Berkshire's price-to-book ratio is actually lower now than it was in March 2009, when the global economy was coming apart at the seams and some (irrationally) wondered whether Berkshire's derivative bets might actually bankrupt the company.

And there's more relevance to today's valuation than simply calling it the lowest in years. After tumbling in recent weeks, Berkshire shares now barely hold any premium over book value, with a price-to-book ratio of just 1.1. A firm sneeze from current levels sends shares below book value for the first time in recent history. 

That's where things get really interesting.                    

Consider what Buffett has said about the relationship between Berkshire's share price and book value: "Our book value far understates Berkshire's intrinsic value, a point true because many of the businesses we control are worth much more than their carrying value." Some Berkshire assets, Buffett has claimed, are "worth fifteen to twenty times the value at which they are carried on our books."

Take GEICO, a Berkshire insurance subsidiary. GEICO's intrinsic value is substantially higher than book value because of how goodwill is accounted for. Buffett laid it out in this year's letter to shareholders (emphasis mine):

When, in 1996, we bought the 50% of GEICO we didn't already own, it cost us about $2.3 billion. That price implied a value of $4.6 billion for 100%. GEICO then had tangible net worth of $1.9 billion.

The excess over tangible net worth of the implied value -- $2.7 billion -- was what we estimated GEICO's "goodwill" to be worth at that time. That goodwill represented the economic value of the policyholders who were then doing business with GEICO. In 1995, those customers had paid the company $2.8 billion in premiums. Consequently, we were valuing GEICO's customers at about 97% (2.7/2.8) of what they were annually paying the company. By industry standards, that was a very high price. But GEICO was no ordinary insurer: Because of the company's low costs, its policyholders were consistently profitable and unusually loyal.

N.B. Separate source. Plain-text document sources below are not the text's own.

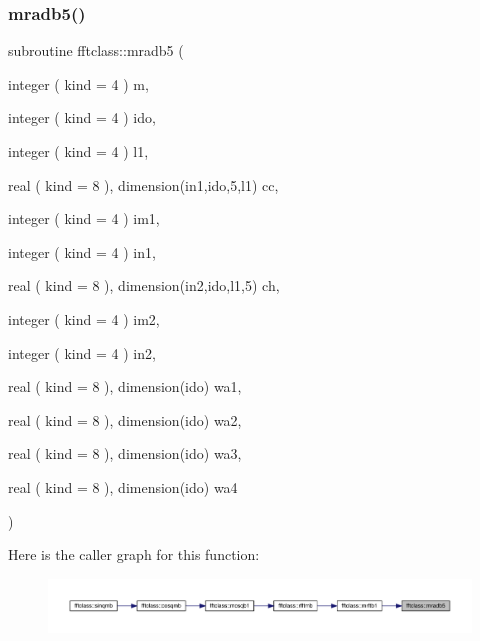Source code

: \subsubsection{\texorpdfstring{mradb5()}{mradb5()}}
{\footnotesize\ttfamily subroutine fftclass\+::mradb5 (\begin{DoxyParamCaption}\item[{integer ( kind = 4 )}]{m,  }\item[{integer ( kind = 4 )}]{ido,  }\item[{integer ( kind = 4 )}]{l1,  }\item[{real ( kind = 8 ), dimension(in1,ido,5,l1)}]{cc,  }\item[{integer ( kind = 4 )}]{im1,  }\item[{integer ( kind = 4 )}]{in1,  }\item[{real ( kind = 8 ), dimension(in2,ido,l1,5)}]{ch,  }\item[{integer ( kind = 4 )}]{im2,  }\item[{integer ( kind = 4 )}]{in2,  }\item[{real ( kind = 8 ), dimension(ido)}]{wa1,  }\item[{real ( kind = 8 ), dimension(ido)}]{wa2,  }\item[{real ( kind = 8 ), dimension(ido)}]{wa3,  }\item[{real ( kind = 8 ), dimension(ido)}]{wa4 }\end{DoxyParamCaption})}

Here is the caller graph for this function\+:\nopagebreak
\begin{figure}[H]
\begin{center}
\leavevmode
\includegraphics[width=350pt]{namespacefftclass_a69781205c1568e37470a06e001a0dae7_icgraph}
\end{center}
\end{figure}
\mbox{\label{namespacefftclass_ae156d4969bbcc9250a0dc81ee91d3cdf}} 
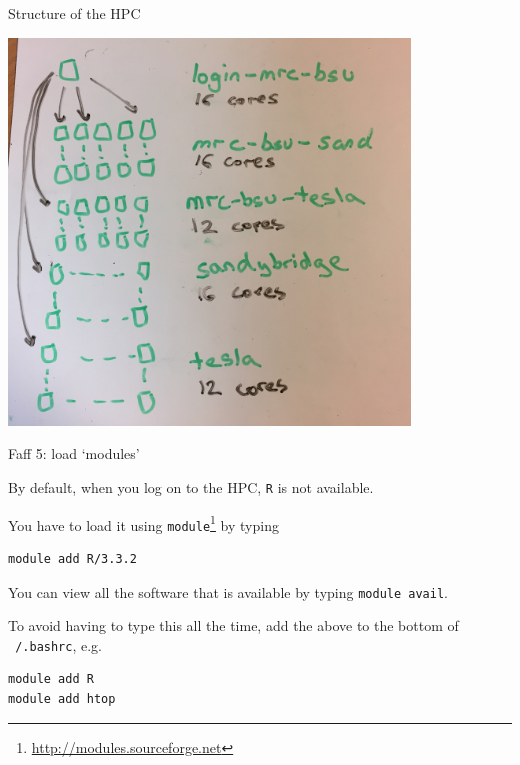 \documentclass[t,10pt]{beamer}
\let\oldfootnote\footnote
\renewcommand\footnote[1][]{\oldfootnote[frame,#1]}
\begin{document}
\begin{frame}{Structure of the HPC}

\centering
\includegraphics[width=0.8\textwidth]{hpc-structure2}
\end{frame}

\begin{frame}[fragile]{Faff 5: load `modules'}

By default, when you log on to the HPC, \texttt{R} is \alert{not available}.

\bigskip
You have to load it using \texttt{module}\footnote{\url{http://modules.sourceforge.net}} by typing

\begin{verbatim}
module add R/3.3.2
\end{verbatim}

You can view all the software that is available by typing \texttt{module avail}.

\bigskip
To avoid having to type this all the time, add the above to the bottom of \texttt{~/.bashrc}, e.g.

\begin{verbatim}
module add R
module add htop
\end{verbatim}
\end{frame}
\end{document}
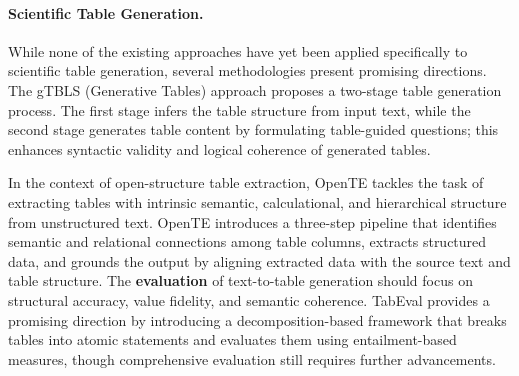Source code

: \paragraph{Scientific %
Table 
Generation.} 

While none of the existing approaches have yet been applied specifically to scientific %
table generation, several methodologies present promising directions. %
% 
The gTBLS (Generative Tables) approach \citep{sundar2024gtbls} proposes a two-stage table generation process. The first stage infers the table structure from input text, while the second stage generates table content by formulating table-guided questions; %
this enhances %
syntactic validity and logical coherence of generated tables.  %
% 
\iffalse 
For domain-specific tasks, MedT2T \citep{ZHAO2024586} introduces an adaptive text-to-table generation method tailored to medical information extraction. %
It employs an Encoder-Decoder-Adapter architecture, where the adapter incorporates an adaptive pointer generation mechanism to accurately reference medical terms and numerical entities.
\fi 
% 
In the context of open-structure table extraction, OpenTE \citep{10448427} tackles the task of extracting tables with intrinsic semantic, calculational, and hierarchical structure from unstructured text. OpenTE introduces %
a three-step pipeline that identifies semantic and relational connections among table columns, extracts structured data, and grounds the output by aligning extracted data with the source text and table structure.
% 
The \textbf{evaluation} of text-to-table generation should focus on structural accuracy, value fidelity, and semantic coherence. TabEval \citep{ramu-etal-2024-bad} provides a promising direction by introducing a decomposition-based framework that breaks tables into atomic statements and evaluates them using entailment-based measures, though comprehensive evaluation still requires further advancements.


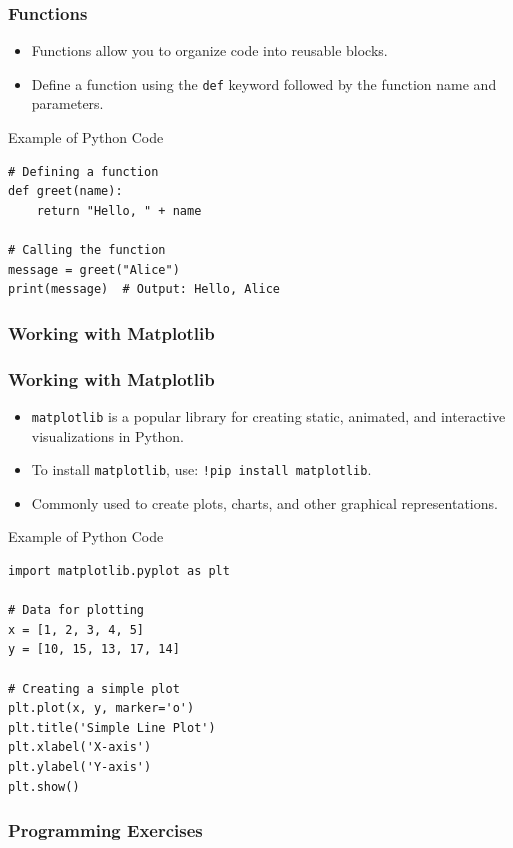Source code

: \documentclass{beamer}
\begin{document}
\begin{frame}[fragile]
\frametitle{Functions}
\begin{itemize}
    \item Functions allow you to organize code into reusable blocks.
    \item Define a function using the \texttt{def} keyword followed by the function name and parameters.
\end{itemize}
\tiny{
\begin{block}{Example of Python Code}
\begin{verbatim}
# Defining a function
def greet(name):
    return "Hello, " + name

# Calling the function
message = greet("Alice")
print(message)  # Output: Hello, Alice
\end{verbatim}
\end{block}}
\end{frame}

\subsubsection*{Working with Matplotlib}

\begin{frame}[fragile]
\frametitle{Working with Matplotlib}
\begin{itemize}
    \item \texttt{matplotlib} is a popular library for creating static, animated, and interactive visualizations in Python.
    \item To install \texttt{matplotlib}, use: \texttt{!pip install matplotlib}.
    \item Commonly used to create plots, charts, and other graphical representations.
\end{itemize}
\tiny{
\begin{block}{Example of Python Code}
\begin{verbatim}
import matplotlib.pyplot as plt

# Data for plotting
x = [1, 2, 3, 4, 5]
y = [10, 15, 13, 17, 14]

# Creating a simple plot
plt.plot(x, y, marker='o')
plt.title('Simple Line Plot')
plt.xlabel('X-axis')
plt.ylabel('Y-axis')
plt.show()
\end{verbatim}
\end{block}}
\end{frame}

\subsubsection*{Programming Exercises}
\end{document}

Today, premium volume is $14.3 billion and growing. Yet we carry the goodwill of GEICO on our books at only $1.4 billion, an amount that will remain unchanged no matter how much the value of GEICO increases. (Under accounting rules, you write down the carrying value of goodwill if its economic value decreases, but leave it unchanged if economic value increases.) Using the 97%-of-premium-volume yardstick we applied to our 1996 purchase, the real value today of GEICO's economic goodwill is about $14 billion. And this value is likely to be much higher ten and twenty years from now. GEICO -- off to a strong start in 2011 -- is the gift that keeps giving.

GEICO might be an extreme example, but it's hardly unique. The cornerstone of Buffett's career has been acquiring high-quality businesses -- ones whose intrinsic value will far exceed the carrying value assigned to Berkshire's balance sheet over time. This is one reason Berkshire shares usually command a heavy premium to book value.

There could be something else going on here. The chart clearly shows Berkshire's price-to-book multiple has been on a downward trajectory for years. This might have to do with Buffett's age -- the "Buffett premium" may be dwindling as his mortality comes into focus. But with the price-to-book multiple now approaching one, whatever Buffett premium shares held in the past is effectively gone. The market is pricing Berkshire as an average company when history -- and common sense -- shows it is anything but.

This isn't unusual, but it's a treat when it occurs. As Buffett himself once said, "Market price and intrinsic value often follow very different paths -- sometimes for extended periods -- but eventually they meet."

Fool contributor Morgan Housel owns shares of Berkshire and Procter & Gamble. Follow him on Twitter @TMFHousel. The Motley Fool owns shares of Coca-Cola and Berkshire Hathaway. Motley Fool newsletter services have recommended buying shares of Coca-Cola, Berkshire Hathaway, and Procter & Gamble. Try any of our Foolish newsletter services free for 30 days. We Fools may not all hold the same opinions, but we all believe that considering a diverse range of insights makes us better investors. The Motley Fool has a disclosure policy.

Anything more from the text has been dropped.